Ned Deily nad at acm.org
Tue Oct 12 14:28:06 EDT 2010


In article 
<2eeb1c54-83f5-4375-93fb-478bdbd7e041 at j25g2000yqa.googlegroups.com>,
 Jon Clements <joncle at googlemail.com> wrote:

> On 12 Oct, 18:32, Roy Smith <r... at panix.com> wrote:
> > On Oct 12, 1:20 pm, Jon Clements <jon... at googlemail.com> wrote:
> >
> > > On 12 Oct, 16:10, Roy Smith <r... at panix.com> wrote:
> >
> > > > PEP 249 says about executemany():
> >
> > > >         Prepare a database operation (query or command) and then
> > > >         execute it against all parameter sequences or mappings
> > > >         found in the sequence seq_of_parameters.
> >
> > > > are there any plans to update the api to allow an iterable instead of
> > > > a sequence?
> >
> > > I'm not understanding (probably me).
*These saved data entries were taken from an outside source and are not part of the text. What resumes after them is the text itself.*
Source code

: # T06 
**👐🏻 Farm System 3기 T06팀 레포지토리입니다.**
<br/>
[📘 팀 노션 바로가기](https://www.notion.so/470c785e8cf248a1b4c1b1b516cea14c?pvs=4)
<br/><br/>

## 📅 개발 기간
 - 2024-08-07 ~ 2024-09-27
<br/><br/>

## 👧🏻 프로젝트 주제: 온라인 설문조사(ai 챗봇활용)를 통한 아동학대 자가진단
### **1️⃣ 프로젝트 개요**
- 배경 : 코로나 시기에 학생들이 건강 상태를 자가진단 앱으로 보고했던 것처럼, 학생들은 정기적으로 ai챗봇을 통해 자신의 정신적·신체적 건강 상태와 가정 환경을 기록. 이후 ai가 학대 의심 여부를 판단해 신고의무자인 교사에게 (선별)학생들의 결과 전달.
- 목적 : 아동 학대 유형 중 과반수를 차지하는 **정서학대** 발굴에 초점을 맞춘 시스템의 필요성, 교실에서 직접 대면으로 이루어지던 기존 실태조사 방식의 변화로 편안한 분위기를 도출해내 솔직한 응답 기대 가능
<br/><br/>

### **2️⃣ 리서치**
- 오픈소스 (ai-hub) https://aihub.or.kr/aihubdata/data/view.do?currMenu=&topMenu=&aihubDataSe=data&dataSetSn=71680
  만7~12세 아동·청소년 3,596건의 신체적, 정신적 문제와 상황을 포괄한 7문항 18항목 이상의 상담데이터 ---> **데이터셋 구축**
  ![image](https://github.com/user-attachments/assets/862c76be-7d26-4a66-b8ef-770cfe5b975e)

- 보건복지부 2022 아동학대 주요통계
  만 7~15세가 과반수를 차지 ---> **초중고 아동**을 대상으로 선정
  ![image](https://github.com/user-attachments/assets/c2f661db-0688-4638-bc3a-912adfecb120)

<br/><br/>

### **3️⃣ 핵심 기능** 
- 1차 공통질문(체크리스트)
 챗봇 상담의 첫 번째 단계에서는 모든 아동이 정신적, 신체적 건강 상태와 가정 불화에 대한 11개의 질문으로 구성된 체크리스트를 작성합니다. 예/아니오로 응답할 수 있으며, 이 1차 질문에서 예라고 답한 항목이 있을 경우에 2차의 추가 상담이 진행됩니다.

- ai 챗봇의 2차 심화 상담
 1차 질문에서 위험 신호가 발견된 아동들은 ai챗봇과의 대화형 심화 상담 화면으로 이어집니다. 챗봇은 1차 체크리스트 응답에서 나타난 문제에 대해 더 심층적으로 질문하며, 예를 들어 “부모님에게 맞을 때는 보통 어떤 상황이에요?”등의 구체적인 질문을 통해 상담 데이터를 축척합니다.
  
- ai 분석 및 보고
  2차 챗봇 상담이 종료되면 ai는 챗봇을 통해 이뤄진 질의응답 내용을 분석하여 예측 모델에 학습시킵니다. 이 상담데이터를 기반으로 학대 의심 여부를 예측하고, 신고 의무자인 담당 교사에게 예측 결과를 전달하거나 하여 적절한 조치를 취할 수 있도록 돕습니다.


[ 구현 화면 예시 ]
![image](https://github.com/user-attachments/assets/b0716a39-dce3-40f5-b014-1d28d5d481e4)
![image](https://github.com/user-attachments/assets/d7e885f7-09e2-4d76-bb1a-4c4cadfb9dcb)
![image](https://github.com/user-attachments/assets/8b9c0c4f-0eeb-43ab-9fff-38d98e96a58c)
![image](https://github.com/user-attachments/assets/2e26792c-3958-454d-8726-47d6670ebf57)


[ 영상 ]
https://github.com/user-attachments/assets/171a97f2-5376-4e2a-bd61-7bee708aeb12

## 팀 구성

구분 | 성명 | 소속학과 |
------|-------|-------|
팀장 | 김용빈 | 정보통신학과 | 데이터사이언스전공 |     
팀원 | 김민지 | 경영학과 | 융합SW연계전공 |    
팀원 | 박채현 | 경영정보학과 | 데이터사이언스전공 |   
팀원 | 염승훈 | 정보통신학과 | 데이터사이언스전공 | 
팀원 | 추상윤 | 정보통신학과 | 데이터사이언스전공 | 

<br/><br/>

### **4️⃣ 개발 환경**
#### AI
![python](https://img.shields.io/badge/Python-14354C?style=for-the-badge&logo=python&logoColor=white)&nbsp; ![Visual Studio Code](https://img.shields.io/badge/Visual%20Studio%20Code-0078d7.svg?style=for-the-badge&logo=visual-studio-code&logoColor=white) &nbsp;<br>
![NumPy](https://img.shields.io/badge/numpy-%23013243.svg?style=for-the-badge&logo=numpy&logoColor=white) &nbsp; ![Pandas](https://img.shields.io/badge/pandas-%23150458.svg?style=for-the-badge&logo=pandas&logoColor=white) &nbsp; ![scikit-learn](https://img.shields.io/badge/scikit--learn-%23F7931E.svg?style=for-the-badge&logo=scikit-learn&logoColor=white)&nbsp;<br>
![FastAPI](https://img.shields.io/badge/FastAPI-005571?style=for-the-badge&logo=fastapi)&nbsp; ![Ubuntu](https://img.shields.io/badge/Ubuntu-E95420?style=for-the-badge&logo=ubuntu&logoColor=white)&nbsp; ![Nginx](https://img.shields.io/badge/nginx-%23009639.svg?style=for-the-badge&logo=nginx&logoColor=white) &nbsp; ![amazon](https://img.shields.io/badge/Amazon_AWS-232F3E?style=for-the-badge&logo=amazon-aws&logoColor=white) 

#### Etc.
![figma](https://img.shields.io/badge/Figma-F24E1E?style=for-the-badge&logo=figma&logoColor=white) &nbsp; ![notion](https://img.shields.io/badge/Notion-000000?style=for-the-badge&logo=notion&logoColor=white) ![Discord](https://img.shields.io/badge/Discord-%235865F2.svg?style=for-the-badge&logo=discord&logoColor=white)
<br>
Example?
> >
> > I have a dictionary, d, which has a million items in it, and want to
> > do something like:
> >
> >     executemany("update foo set bar = %s where id = %s",
> > d.iteritems())
> >
> > If executemany accepted an iterable, that would work.  But, it only
> > accepts a sequence, so I need to do:
> >
> >     executemany("update foo set bar = %s where id = %s", d.items())
> >
> > which generates a million-item temporary list.  Or am I mis-
> > understanding the PEP?
> 
> Interesting, but here's my guess...
> 
> Replace d.items() with itertools.repeat( ('a', 'b') )
> 
> So, if you have a sequence, which has a length and known size, at
> least you can have an attempt at the DB operations: whether the
> transaction fails or not is another thing...In short, a sequence is
> finite, while an iterable may be infinite.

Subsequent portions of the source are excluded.